Collected data:
▬▬▬▬▬▬
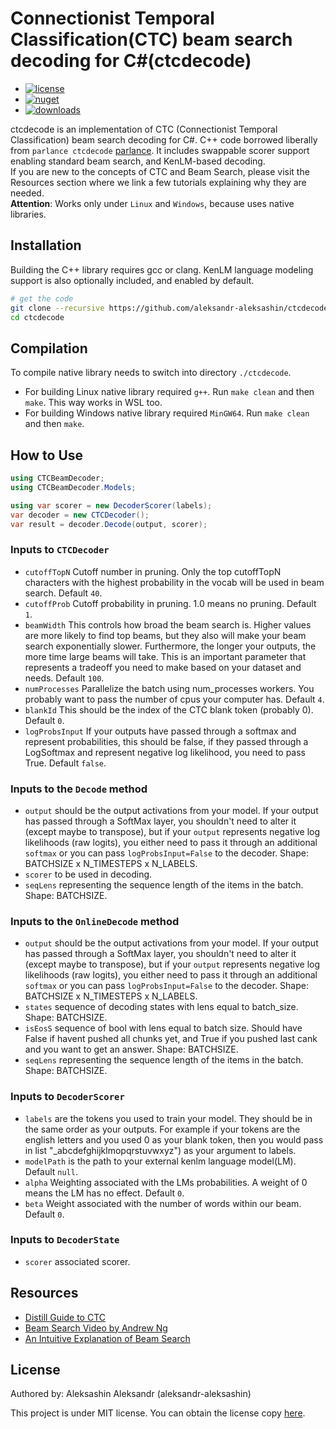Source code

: # Connectionist Temporal Classification(CTC) beam search decoding for C#(ctcdecode)
- [![license](https://img.shields.io/badge/lisence-MIT-green?style=flat-square)](https://github.com/aleksandr-aleksashin/ctcdecode/blob/master/LICENSE)
- [![nuget](https://img.shields.io/nuget/v/CTCBeamDecoder)](https://www.nuget.org/packages/CTCBeamDecoder)
- [![downloads](https://img.shields.io/nuget/dt/CTCBeamDecoder)](https://www.nuget.org/packages/CTCBeamDecoder)

ctcdecode is an implementation of CTC (Connectionist Temporal Classification) beam search decoding for C#.
C++ code borrowed liberally from `parlance ctcdecode` [parlance](https://github.com/parlance/ctcdecode).
It includes swappable scorer support enabling standard beam search, and KenLM-based decoding.   
If you are new to the concepts of CTC and Beam Search, please visit the Resources section where we link a few tutorials explaining why they are needed.  
**Attention**: Works only under `Linux` and `Windows`, because uses native libraries.  
## Installation
Building the C++ library requires gcc or clang. 
KenLM language modeling support is also optionally included, and enabled by default.

```bash
# get the code
git clone --recursive https://github.com/aleksandr-aleksashin/ctcdecode.git
cd ctcdecode
```
## Compilation
To compile native library needs to switch into directory `./ctcdecode`.
- For building Linux native library required `g++`. Run `make clean` and then `make`. This way works in WSL too.
- For building Windows native library required `MinGW64`. Run `make clean` and then `make`.

## How to Use

```c#
using CTCBeamDecoder;
using CTCBeamDecoder.Models;

using var scorer = new DecoderScorer(labels);
var decoder = new CTCDecoder();
var result = decoder.Decode(output, scorer);
```

### Inputs to `CTCDecoder`
 - `cutoffTopN` Cutoff number in pruning. Only the top cutoffTopN characters with the highest probability in the vocab will be used in beam search. Default `40`.  
 - `cutoffProb` Cutoff probability in pruning. 1.0 means no pruning. Default `1`.  
 - `beamWidth` This controls how broad the beam search is. Higher values are more likely to find top beams, but they also will make your beam search exponentially slower. Furthermore, the longer your outputs, the more time large beams will take. This is an important parameter that represents a tradeoff you need to make based on your dataset and needs. Default `100`.  
 - `numProcesses` Parallelize the batch using num_processes workers. You probably want to pass the number of cpus your computer has. Default `4`.  
 - `blankId` This should be the index of the CTC blank token (probably 0). Default `0`.  
 - `logProbsInput` If your outputs have passed through a softmax and represent probabilities, this should be false, if they passed through a LogSoftmax and represent negative log likelihood, you need to pass True. Default `false`.  

### Inputs to the `Decode` method
 - `output` should be the output activations from your model. If your output has passed through a SoftMax layer, you shouldn't need to alter it (except maybe to transpose), but if your `output` represents negative log likelihoods (raw logits), you either need to pass it through an additional `softmax` or you can pass `logProbsInput=False` to the decoder. Shape: BATCHSIZE x N_TIMESTEPS x N_LABELS.  
 - `scorer` to be used in decoding. 
 - `seqLens` representing the sequence length of the items in the batch. Shape: BATCHSIZE.  

### Inputs to the `OnlineDecode` method
 - `output` should be the output activations from your model. If your output has passed through a SoftMax layer, you shouldn't need to alter it (except maybe to transpose), but if your `output` represents negative log likelihoods (raw logits), you either need to pass it through an additional `softmax` or you can pass `logProbsInput=False` to the decoder. Shape: BATCHSIZE x N_TIMESTEPS x N_LABELS.  
 - `states` sequence of decoding states with lens equal to batch_size. Shape: BATCHSIZE.  
 - `isEosS` sequence of bool with lens equal to batch size. Should have False if havent pushed all chunks yet, and True if you pushed last cank and you want to get an answer. Shape: BATCHSIZE.  
 - `seqLens` representing the sequence length of the items in the batch. Shape: BATCHSIZE.  

### Inputs to `DecoderScorer`
 - `labels` are the tokens you used to train your model. They should be in the same order as your outputs. For example if your tokens are the english letters and you used 0 as your blank token, then you would pass in list "_abcdefghijklmopqrstuvwxyz") as your argument to labels.  
 - `modelPath` is the path to your external kenlm language model(LM). Default `null`.  
 - `alpha` Weighting associated with the LMs probabilities. A weight of 0 means the LM has no effect. Default `0`.  
 - `beta` Weight associated with the number of words within our beam. Default `0`.  

### Inputs to `DecoderState`
 - `scorer` associated scorer.

## Resources

- [Distill Guide to CTC](https://distill.pub/2017/ctc/)
- [Beam Search Video by Andrew Ng](https://www.youtube.com/watch?v=RLWuzLLSIgw)
- [An Intuitive Explanation of Beam Search](https://towardsdatascience.com/an-intuitive-explanation-of-beam-search-9b1d744e7a0f)

## License

Authored by: Aleksashin Aleksandr (aleksandr-aleksashin)

This project is under MIT license. You can obtain the license copy [here](https://github.com/aleksandr-aleksashin/ctcdecode/blob/master/LICENSE).
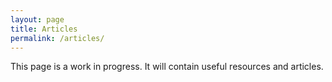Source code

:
 ```yaml
---
layout: page
title: Articles
permalink: /articles/
---
```


<p class="message">
  This page is a work in progress. It will contain useful resources and articles.
</p>

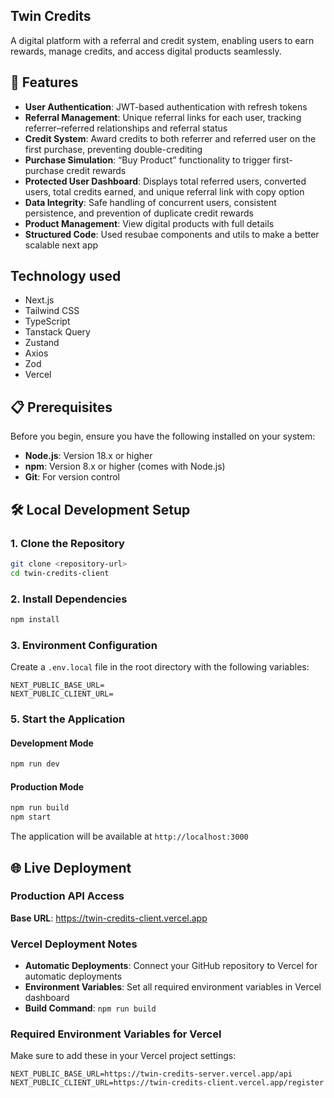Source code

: ## Twin Credits

A digital platform with a referral and credit system, enabling users to earn rewards, manage credits, and access digital products seamlessly.

## 🚀 Features

- **User Authentication**: JWT-based authentication with refresh tokens
- **Referral Management**: Unique referral links for each user, tracking referrer–referred relationships and referral status
- **Credit System**: Award credits to both referrer and referred user on the first purchase, preventing double-crediting
- **Purchase Simulation**: “Buy Product” functionality to trigger first-purchase credit rewards
- **Protected User Dashboard**: Displays total referred users, converted users, total credits earned, and unique referral link with copy option
- **Data Integrity**: Safe handling of concurrent users, consistent persistence, and prevention of duplicate credit rewards
- **Product Management**: View digital products with full details
- **Structured Code**: Used resubae components and utils to make a better scalable next app

## Technology used
- Next.js
- Tailwind CSS
- TypeScript
- Tanstack Query
- Zustand
- Axios
- Zod 
- Vercel

## 📋 Prerequisites

Before you begin, ensure you have the following installed on your system:

- **Node.js**: Version 18.x or higher
- **npm**: Version 8.x or higher (comes with Node.js)
- **Git**: For version control

## 🛠️ Local Development Setup

### 1. Clone the Repository

```bash
git clone <repository-url>
cd twin-credits-client
```

### 2. Install Dependencies

```bash
npm install
```

### 3. Environment Configuration

Create a `.env.local` file in the root directory with the following variables:

```env
NEXT_PUBLIC_BASE_URL=
NEXT_PUBLIC_CLIENT_URL=
```

### 5. Start the Application

#### Development Mode

```bash
npm run dev
```

#### Production Mode

```bash
npm run build
npm start
```

The application will be available at `http://localhost:3000`

## 🌐 Live Deployment

### Production API Access

**Base URL**: https://twin-credits-client.vercel.app

### Vercel Deployment Notes

- **Automatic Deployments**: Connect your GitHub repository to Vercel for automatic deployments
- **Environment Variables**: Set all required environment variables in Vercel dashboard
- **Build Command**: `npm run build`

### Required Environment Variables for Vercel

Make sure to add these in your Vercel project settings:

```env
NEXT_PUBLIC_BASE_URL=https://twin-credits-server.vercel.app/api
NEXT_PUBLIC_CLIENT_URL=https://twin-credits-client.vercel.app/register

```
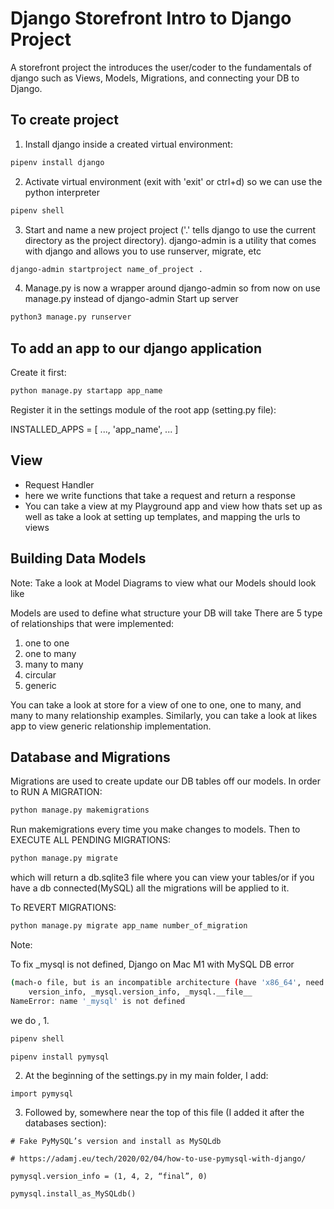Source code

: # Django Storefront Intro to Django Project
A storefront project the introduces the user/coder to the fundamentals of django such as Views, Models, Migrations, and connecting your DB to Django.

## To create project 
1. Install django inside a created virtual environment:
```bash
pipenv install django
``` 

2. Activate virtual environment (exit with 'exit' or ctrl+d) so we can use the python interpreter 
```bash
pipenv shell
``` 
3. Start and name a new project project ('.' tells django to use the current directory as the project directory). django-admin is a utility that comes with django and allows you to use runserver, migrate, etc
```bash
django-admin startproject name_of_project .
``` 

4. Manage.py is now a wrapper around django-admin so from now on use manage.py instead of django-admin Start up server 
```bash
python3 manage.py runserver
``` 

## To add an app to our django application
Create it first:

```bash
python manage.py startapp app_name
``` 

Register it in the settings module of the root app (setting.py file):

INSTALLED_APPS = [
    ...,
    'app_name',
    ...
]

## View
- Request Handler
- here we write functions that take a request and return a response
- You can take a view at my Playground app and view how thats set up as well as take a look at setting up templates, and mapping the urls to views 

## Building Data Models
Note: Take a look at Model Diagrams to view what our Models should look like 

Models are used to define what structure your DB will take 
There are 5 type of relationships that were implemented:

1. one to one
2. one to many
3. many to many 
4. circular 
5. generic 

You can take a look at store for a view of one to one, one to many, and many to many relationship examples.
Similarly, you can take a look at likes app to view generic relationship implementation. 

## Database and Migrations

Migrations are used to create update our DB tables off our models. In order to RUN A MIGRATION:

```bash
python manage.py makemigrations
``` 

Run makemigrations every time you make changes to models.
Then to EXECUTE ALL PENDING MIGRATIONS:

```bash
python manage.py migrate
``` 

which will return a db.sqlite3 file where you can view your tables/or if you have a db connected(MySQL) all the migrations 
will be applied to it. 

To REVERT MIGRATIONS:
```bash
python manage.py migrate app_name number_of_migration
``` 

Note:

To fix _mysql is not defined, Django on Mac M1 with MySQL DB error

```bash
(mach-o file, but is an incompatible architecture (have 'x86_64', need 'arm64'))
    version_info, _mysql.version_info, _mysql.__file__
NameError: name '_mysql' is not defined
``` 

we do , 
1. 
```bash
pipenv shell

pipenv install pymysql
``` 
2. At the beginning of the settings.py in my main folder, I add:
``` 
import pymysql
``` 

3. Followed by, somewhere near the top of this file (I added it after the databases section):
``` 
# Fake PyMySQL’s version and install as MySQLdb

# https://adamj.eu/tech/2020/02/04/how-to-use-pymysql-with-django/

pymysql.version_info = (1, 4, 2, “final”, 0)

pymysql.install_as_MySQLdb()
```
▬▬▬▬▬▬
▶ WORK REQUEST: Each line of the entries holding the string "Linux" should be found and copied.

▶ FINISHED EXERCISE:
**Attention**: Works only under `Linux` and `Windows`, because uses native libraries.  
- For building Linux native library required `g++`. Run `make clean` and then `make`. This way works in WSL too.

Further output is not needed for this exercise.